A banalização do acrónimo NEEF tem vindo a criar a ilusão de que os jovens que se encontram desempregados e fora dos sistemas de educação/formação se constituem como um conjunto homogéneo (Sadler, Akister, & Burch, in press). Se é verdade que existem fragilidades transversais a este grupo, o seu impacto é distinto em função dos contextos. Neste particular, a comparação das vivências e trajetórias destes jovens em espaços rurais e urbanos continua por analisar em Portugal. A pressão demográfica sobre os grandes centros urbanos e a consequente desertificação e envelhecimento de amplas faixas do território nacional contribuirão, por certo, para uma menor atenção sobre os reflexos do desemprego e da desocupação jovens em meios rurais.

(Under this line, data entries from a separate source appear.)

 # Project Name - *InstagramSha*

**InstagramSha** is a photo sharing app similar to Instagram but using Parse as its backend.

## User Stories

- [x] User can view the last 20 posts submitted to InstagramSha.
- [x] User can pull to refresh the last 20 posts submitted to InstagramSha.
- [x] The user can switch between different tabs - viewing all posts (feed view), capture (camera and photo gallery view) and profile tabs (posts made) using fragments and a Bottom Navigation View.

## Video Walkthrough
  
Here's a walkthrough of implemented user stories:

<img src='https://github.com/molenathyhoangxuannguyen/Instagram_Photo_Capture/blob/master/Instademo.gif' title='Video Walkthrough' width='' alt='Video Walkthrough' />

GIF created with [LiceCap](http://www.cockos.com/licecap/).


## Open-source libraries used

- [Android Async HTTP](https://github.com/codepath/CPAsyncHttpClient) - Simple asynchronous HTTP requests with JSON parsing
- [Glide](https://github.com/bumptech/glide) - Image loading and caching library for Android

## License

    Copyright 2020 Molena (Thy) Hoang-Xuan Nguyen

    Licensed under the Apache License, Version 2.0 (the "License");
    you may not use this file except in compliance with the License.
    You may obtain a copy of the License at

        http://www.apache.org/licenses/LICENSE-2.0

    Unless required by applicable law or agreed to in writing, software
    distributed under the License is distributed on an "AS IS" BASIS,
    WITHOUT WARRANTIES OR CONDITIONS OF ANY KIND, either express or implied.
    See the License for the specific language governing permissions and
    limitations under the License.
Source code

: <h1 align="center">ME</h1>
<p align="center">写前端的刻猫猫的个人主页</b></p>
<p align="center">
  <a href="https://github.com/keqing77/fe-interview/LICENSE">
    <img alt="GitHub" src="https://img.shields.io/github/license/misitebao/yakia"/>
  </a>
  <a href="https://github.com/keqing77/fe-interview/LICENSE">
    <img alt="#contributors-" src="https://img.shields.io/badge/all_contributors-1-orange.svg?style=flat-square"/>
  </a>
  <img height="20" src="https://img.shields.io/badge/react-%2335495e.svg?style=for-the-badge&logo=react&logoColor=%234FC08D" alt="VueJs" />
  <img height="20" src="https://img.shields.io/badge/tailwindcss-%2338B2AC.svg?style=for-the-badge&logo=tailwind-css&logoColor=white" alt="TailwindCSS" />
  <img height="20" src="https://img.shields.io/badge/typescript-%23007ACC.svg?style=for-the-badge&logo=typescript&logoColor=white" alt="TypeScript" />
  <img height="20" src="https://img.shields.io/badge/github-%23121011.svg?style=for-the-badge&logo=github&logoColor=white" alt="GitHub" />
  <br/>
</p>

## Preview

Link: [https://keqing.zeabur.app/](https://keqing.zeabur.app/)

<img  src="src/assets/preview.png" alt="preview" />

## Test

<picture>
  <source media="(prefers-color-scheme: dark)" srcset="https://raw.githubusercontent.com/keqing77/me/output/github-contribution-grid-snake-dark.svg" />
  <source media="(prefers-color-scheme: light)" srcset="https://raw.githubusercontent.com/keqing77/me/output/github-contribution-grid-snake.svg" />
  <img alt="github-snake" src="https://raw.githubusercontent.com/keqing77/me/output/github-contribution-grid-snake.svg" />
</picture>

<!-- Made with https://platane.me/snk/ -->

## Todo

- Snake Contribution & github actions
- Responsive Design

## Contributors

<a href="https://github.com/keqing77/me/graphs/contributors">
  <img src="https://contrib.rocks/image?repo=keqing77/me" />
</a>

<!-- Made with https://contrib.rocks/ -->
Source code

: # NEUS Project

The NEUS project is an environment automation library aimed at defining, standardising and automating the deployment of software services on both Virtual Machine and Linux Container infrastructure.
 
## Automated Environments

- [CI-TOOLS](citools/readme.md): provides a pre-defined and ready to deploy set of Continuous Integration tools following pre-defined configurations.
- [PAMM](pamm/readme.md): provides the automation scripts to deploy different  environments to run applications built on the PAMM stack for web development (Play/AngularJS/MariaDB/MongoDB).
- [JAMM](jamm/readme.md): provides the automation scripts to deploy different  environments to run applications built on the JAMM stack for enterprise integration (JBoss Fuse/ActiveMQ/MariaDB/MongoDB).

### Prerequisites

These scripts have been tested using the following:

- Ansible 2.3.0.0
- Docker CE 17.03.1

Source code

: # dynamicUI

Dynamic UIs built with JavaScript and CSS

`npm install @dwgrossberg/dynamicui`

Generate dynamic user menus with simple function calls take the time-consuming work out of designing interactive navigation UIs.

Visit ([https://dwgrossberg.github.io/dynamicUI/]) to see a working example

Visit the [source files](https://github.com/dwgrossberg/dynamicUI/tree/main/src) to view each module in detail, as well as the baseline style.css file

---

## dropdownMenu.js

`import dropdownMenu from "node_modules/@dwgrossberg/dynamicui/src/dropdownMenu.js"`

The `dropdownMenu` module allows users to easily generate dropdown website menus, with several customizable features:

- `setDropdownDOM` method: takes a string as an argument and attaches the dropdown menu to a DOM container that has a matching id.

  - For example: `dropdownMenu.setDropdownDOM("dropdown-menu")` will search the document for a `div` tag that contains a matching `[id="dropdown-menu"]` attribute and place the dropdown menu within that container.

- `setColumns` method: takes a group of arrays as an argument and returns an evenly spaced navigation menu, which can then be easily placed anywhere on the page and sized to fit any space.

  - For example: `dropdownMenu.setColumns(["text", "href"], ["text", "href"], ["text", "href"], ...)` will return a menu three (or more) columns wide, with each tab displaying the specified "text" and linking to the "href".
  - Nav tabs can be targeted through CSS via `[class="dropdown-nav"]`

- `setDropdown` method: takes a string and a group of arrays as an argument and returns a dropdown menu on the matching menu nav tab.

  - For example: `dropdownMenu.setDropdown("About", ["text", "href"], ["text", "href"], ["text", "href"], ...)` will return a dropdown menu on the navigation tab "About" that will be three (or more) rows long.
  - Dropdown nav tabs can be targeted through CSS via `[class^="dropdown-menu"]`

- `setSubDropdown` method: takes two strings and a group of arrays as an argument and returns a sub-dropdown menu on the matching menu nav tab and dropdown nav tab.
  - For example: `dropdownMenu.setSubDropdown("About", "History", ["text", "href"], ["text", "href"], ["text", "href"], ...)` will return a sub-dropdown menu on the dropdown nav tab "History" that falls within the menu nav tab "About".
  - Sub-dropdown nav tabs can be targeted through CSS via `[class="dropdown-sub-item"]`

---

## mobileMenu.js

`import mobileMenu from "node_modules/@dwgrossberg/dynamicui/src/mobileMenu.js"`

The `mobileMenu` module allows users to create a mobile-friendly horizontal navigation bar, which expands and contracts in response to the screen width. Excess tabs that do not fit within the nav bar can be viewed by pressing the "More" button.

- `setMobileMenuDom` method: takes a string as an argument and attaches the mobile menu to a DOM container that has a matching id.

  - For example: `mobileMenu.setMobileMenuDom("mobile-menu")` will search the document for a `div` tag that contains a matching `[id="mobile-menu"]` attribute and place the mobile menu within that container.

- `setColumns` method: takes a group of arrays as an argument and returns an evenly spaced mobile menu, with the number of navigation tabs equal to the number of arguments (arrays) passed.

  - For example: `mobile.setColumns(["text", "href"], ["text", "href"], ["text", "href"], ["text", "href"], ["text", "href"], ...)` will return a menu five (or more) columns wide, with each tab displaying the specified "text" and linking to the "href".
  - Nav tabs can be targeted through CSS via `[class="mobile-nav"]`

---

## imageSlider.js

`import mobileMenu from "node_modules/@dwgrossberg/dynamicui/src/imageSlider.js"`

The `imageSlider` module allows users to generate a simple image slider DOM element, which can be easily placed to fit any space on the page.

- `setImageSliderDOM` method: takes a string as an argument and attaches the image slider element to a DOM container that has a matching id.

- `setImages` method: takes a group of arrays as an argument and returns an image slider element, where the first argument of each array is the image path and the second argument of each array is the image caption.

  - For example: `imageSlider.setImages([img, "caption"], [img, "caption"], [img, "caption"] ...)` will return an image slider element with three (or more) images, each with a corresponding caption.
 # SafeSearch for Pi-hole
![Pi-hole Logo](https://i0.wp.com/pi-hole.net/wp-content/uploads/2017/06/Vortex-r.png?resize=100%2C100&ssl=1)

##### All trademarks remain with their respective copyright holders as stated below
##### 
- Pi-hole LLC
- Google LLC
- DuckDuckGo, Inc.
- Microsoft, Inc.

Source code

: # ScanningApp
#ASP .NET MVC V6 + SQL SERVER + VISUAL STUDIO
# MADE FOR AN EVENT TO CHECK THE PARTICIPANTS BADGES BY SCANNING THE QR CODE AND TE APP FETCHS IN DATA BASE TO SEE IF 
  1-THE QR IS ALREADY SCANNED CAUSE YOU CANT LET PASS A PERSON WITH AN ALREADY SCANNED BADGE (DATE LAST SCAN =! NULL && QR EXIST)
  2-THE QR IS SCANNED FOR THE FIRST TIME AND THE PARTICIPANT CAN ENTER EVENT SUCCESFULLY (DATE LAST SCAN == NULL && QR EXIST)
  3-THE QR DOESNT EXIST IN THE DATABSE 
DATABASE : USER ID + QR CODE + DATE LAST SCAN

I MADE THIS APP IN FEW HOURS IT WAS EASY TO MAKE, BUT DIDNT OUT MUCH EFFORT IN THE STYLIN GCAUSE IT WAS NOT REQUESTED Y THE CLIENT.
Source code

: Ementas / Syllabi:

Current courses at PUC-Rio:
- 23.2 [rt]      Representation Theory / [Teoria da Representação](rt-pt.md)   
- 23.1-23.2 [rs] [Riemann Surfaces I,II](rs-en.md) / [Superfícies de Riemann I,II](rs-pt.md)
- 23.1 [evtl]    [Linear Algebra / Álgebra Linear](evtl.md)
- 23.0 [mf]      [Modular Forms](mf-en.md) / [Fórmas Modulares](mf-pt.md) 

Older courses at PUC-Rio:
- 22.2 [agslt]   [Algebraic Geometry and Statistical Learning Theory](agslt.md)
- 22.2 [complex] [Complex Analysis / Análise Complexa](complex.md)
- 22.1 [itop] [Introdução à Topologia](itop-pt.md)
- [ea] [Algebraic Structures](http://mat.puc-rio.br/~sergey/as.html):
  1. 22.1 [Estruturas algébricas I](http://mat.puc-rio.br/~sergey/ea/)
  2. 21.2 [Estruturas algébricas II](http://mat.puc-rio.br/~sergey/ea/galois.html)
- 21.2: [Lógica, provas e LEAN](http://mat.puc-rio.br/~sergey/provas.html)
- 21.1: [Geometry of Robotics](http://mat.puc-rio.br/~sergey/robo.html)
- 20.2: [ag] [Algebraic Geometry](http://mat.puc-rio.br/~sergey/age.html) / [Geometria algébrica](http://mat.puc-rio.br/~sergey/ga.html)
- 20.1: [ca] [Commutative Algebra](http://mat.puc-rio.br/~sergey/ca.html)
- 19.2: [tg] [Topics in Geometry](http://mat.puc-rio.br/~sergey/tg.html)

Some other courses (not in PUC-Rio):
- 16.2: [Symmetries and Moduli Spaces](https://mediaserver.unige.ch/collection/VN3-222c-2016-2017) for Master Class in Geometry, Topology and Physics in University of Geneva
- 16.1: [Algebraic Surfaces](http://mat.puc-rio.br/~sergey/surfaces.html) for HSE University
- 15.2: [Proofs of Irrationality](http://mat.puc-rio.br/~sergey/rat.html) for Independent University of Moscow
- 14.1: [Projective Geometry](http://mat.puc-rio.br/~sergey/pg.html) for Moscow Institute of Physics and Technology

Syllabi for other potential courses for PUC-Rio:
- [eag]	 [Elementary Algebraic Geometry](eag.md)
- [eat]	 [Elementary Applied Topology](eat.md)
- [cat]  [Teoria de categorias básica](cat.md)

Atualmente, a vida dos jovens em meio rural pressupõe uma difícil harmonização entre uma ordem de valores dominante, ligados à modernidade e à vida urbana, veiculados e reconfirmados pela Escola, e valores tradicionais do espaço rural, normalmente transmitidos no seio da família e de redes sociais informais (Alarcão & Simões, 2009). Esta conciliação afeta a definição e a concretização de um percurso profissional, porque as atividades que exercem elevada atratividade sobre os jovens, mormente as que se enquadram no setor terciário, são precisamente aquelas que se encontram menos acessíveis. Por outro lado, as atividades do setor primário e as suas repercussões no setor transformador, as quais poderão representar oportunidades de emprego mais imediatas nos meios rurais, simbolizam, precisamente, uma vivência e um estilo de vida que os jovens tendem a rejeitar. Este cenário enquadra vários conflitos de (des)identificação, com reflexo nas transições para a vida ativa ou na formação ao longo da vida. Entre eles assomam: (a) a dissonância entre as aspirações desenvolvidas a partir do acesso aos mais variados meios de comunicação e as reais oportunidades sociais e laborais existentes; (b) a divergência entre as metas profissionais a que se propõem estes jovens e as reais competências adquiridas nos sistemas de educação/formação; e (c) a impossibilidade de concertar a trajetória profissional imaginada com a acumulação de obstáculos à sua concretização, de que é exemplo a maior prevalência de gravidez ou de abandono escolar precoces entre adolescentes dos meios rurais (Sadler, Akister, & Burch, in press).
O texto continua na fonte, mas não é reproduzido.